In this lecture, Professor Phil Scraton will engage with the profound political, ethical and personal challenges involved in bearing witness to the ‘pain of others’.

Central to critical social research is the assertion that knowledge production is neither value-free nor value-neutral but is derived and reproduced within structural relations of inequality and oppression underpinning established social, political and economic orders.

Focusing on the ‘view from below’, hearing testimonies from the margins, revealing institutionalised deceit and pursuing truth recovery, he argues that in bearing witness, critical social research is transformative. It addresses ‘personal troubles’ as ‘public issues’ and seeks alternative accounts to secure truth and acknowledgement.

About Phil Scraton

Phil Scraton is Professor Emeritus in the School of Law at Queen's University Belfast. For 27 years his investigative work into the context, circumstances and aftermath of the 1989 Hillsborough disaster has been defining.
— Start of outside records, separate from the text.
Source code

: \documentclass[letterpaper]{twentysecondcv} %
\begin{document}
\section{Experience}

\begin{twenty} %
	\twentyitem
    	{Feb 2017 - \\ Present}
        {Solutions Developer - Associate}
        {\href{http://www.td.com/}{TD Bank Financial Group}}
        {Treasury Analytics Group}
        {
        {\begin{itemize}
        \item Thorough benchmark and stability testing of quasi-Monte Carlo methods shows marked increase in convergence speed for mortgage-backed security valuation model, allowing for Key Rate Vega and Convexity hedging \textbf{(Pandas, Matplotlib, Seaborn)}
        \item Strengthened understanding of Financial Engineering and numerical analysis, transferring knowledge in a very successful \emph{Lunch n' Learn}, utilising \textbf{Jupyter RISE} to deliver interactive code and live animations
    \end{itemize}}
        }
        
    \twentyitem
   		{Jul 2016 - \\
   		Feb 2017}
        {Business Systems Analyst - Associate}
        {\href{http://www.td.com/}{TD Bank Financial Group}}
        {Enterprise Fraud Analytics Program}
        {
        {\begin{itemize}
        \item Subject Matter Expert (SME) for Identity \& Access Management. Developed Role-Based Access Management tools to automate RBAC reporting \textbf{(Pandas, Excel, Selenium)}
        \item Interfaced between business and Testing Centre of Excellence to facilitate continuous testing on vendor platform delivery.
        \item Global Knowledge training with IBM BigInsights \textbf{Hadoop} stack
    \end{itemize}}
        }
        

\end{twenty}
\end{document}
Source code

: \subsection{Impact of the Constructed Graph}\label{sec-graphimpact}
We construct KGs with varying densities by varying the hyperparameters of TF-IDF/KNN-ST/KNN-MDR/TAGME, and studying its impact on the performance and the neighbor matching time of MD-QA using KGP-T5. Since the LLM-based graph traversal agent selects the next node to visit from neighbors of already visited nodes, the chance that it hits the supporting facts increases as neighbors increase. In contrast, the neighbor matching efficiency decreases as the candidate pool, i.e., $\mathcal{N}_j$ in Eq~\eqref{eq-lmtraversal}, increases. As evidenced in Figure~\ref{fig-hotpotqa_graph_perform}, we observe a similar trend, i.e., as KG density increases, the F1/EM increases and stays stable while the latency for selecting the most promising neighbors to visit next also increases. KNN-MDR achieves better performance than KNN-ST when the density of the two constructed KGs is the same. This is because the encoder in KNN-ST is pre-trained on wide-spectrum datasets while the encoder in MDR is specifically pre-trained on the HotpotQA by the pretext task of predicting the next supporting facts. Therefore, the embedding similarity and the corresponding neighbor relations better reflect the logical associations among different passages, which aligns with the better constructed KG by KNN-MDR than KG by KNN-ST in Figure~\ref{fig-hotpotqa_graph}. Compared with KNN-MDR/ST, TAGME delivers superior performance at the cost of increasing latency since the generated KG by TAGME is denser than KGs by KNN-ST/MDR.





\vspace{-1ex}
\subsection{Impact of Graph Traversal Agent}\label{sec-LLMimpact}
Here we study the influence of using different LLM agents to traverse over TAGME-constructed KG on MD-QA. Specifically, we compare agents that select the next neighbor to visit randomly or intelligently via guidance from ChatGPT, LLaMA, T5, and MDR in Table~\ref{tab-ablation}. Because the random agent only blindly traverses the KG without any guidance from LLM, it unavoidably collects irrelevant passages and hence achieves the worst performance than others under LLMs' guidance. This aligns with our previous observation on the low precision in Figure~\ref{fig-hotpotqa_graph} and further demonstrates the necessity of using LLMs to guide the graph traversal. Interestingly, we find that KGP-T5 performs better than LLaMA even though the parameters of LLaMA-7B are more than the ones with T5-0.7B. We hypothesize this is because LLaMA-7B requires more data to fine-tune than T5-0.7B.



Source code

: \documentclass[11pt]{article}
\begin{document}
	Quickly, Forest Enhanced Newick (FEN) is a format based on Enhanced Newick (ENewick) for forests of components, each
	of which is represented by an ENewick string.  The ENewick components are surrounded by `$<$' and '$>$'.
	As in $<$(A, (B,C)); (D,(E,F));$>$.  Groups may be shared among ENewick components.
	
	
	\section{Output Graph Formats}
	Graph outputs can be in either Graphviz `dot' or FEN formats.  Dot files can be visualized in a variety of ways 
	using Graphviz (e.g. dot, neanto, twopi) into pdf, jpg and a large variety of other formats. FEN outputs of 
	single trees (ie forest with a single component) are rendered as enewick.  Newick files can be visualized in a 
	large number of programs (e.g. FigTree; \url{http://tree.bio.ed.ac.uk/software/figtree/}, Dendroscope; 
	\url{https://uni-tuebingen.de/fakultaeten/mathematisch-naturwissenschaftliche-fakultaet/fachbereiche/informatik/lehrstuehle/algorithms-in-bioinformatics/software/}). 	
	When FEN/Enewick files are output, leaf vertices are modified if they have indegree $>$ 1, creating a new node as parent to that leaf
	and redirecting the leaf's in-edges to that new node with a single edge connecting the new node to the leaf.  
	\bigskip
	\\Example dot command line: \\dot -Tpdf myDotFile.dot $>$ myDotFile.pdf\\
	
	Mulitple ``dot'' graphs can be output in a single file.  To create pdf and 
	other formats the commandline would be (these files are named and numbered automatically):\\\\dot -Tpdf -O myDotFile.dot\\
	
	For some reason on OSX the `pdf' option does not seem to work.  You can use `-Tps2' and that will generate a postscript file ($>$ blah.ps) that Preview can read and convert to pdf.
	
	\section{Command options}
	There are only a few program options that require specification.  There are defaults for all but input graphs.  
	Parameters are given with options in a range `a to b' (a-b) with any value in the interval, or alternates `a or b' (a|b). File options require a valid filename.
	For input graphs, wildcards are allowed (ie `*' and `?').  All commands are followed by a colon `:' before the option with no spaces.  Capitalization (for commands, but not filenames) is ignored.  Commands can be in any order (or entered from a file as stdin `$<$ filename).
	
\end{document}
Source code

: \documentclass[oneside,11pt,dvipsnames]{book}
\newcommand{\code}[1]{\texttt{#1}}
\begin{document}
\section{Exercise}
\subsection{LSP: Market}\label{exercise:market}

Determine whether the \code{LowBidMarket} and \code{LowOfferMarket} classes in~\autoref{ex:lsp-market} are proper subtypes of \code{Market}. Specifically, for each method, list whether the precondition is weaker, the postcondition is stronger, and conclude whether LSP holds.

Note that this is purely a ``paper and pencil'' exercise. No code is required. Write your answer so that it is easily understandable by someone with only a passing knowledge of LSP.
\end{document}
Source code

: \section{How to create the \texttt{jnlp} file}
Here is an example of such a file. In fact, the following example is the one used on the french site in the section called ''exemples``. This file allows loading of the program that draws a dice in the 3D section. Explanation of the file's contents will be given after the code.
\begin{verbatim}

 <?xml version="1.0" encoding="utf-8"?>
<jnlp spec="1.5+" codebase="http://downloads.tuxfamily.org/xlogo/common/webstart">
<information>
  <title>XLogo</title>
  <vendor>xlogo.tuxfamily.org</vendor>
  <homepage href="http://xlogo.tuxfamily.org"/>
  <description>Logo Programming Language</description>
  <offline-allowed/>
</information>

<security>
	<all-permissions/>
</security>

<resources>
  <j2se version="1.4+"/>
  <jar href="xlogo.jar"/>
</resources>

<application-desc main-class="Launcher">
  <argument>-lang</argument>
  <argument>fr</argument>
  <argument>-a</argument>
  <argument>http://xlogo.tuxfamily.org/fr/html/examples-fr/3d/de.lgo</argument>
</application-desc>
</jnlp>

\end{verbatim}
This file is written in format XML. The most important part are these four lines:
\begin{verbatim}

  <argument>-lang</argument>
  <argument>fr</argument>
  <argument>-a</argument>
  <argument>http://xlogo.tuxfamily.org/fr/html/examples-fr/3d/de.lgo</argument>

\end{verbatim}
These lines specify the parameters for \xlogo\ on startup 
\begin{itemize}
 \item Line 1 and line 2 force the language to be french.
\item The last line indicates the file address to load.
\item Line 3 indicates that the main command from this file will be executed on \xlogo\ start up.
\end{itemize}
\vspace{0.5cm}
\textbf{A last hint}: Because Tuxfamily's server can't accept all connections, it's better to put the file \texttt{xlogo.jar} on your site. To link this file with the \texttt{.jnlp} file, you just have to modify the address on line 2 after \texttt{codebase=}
This includes two major reports in the 1990s, the widely-acclaimed Hillsborough: The Truth and primary authorship of the Report of the Hillsborough Independent Panel. He led the Panel's research team and was consultant to the families’ legal teams throughout the recent ground-breaking inquests.

His primary research includes deaths in custody, the criminalization of children and young people, childhood in transition in the North of Ireland, the politics of incarceration, and bereavement and survival in the aftermath of disasters.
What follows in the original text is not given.